Further, to ease the Treasury’s concern, the Board notified Secretary Vinson that it would keep unchanged the 0.875 percent rate on certificates when it approved the elimination of the preferential rate on certificates (Board Minutes, March 15 and April 12, 1946). Vinson objected that the reserve banks’ action would raise interest rates. He continued to oppose the change.103
The Treasury’s position was more extreme than after World War I, when it insisted on no change in interest rates as long as it had to undertake large-scale financing. By spring 1946 the Treasury had current and prospective surpluses in its cash budget. It could now retire debt, but it continued to oppose even the slightest change in wartime monetary arrangements.
Treasury intransigence annoyed the Federal Reserve. In a strongly worded letter, the Board claimed that eliminating the preferential borrowing rate would stop further monetization of government debt without raising interest rates.104 The Board assured him again that it would act to keep the certificate rate from rising (Board Minutes, April 19, 1946, 9). The guarantee of the 0.875 percent certificate rate irritated Sproul because it bound the System unconditionally (Memo, Sproul to Ruml, Sproul Papers, FOMC, July 19, 1946, 1–3).
On April 23 the Board approved actions by directors at New York, Philadelphia, and San Francisco to discontinue the preferential rate effective April 25. The announcement emphasized that the rate was a wartime measure and that the Board did not favor higher rates. Weekly average short-term rates in the New York market remained unchanged, but average discounts fell by $100 million in the following week and, on monthly average, by $300 million from March to May.

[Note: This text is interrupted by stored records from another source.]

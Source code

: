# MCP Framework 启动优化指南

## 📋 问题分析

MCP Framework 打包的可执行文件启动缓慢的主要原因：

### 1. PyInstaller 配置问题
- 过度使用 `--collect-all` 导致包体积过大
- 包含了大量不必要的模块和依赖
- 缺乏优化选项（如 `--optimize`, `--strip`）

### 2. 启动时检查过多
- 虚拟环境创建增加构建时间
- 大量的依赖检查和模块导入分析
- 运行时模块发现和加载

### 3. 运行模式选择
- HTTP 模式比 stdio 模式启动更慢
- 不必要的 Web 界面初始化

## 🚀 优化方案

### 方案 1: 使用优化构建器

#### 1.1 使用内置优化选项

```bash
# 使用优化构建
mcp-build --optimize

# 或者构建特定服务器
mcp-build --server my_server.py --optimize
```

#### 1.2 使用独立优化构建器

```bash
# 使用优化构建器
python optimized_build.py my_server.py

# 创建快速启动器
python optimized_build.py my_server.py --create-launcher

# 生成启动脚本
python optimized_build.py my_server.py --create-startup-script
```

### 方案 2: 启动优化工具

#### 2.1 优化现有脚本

It had taken eight months since the end of the war to achieve this first, very modest change in wartime monetary policy. Another year passed before the System could raise the 0.375 percent bill rate. Moreover, the System continued to discount banker’s acceptances at 0.5 percent.105
Eccles told the FOMC that the Board was committed to the Treasury’s interest rate policy until Congress and the public would accept higher interest rates. To gain support, he agreed to discuss the problem and the need for higher reserve requirement ratios and other new powers in the Board’s annual report, so that the public would be aware of the Board’s position. Sproul wanted to reopen the rate issue with Secretary John W. Snyder, who had just replaced Vinson. With respect to the new powers that Eccles wanted, Sproul noted that to be effective the System had to make credit less easily available and therefore more costly. Higher rates could not be avoided.
Sproul opposed an increase in reserve requirements on central reserve city banks.106 His program at the time called for “some modest increase in short rates while maintaining the 2½ percent rate on long-term bonds.” Other specific actions that he favored included using the budget surplus to retire long-term debt and increased sales of savings bonds and bank-restricted 2.5 percent long-term bonds.
Eccles disagreed about interest rates. It was not useful to overemphasize the importance of credit policy in discussions with the Treasury. He concluded a very lively exchange by repeating that “there was nothing that the System could do to unfreeze the rate structure, and that the best thing it could do would be to present the problem to Congress and point out … [that] the use of those powers under present circumstances [was] entirely inappropriate” (Minutes, FOMC, June 10, 1946).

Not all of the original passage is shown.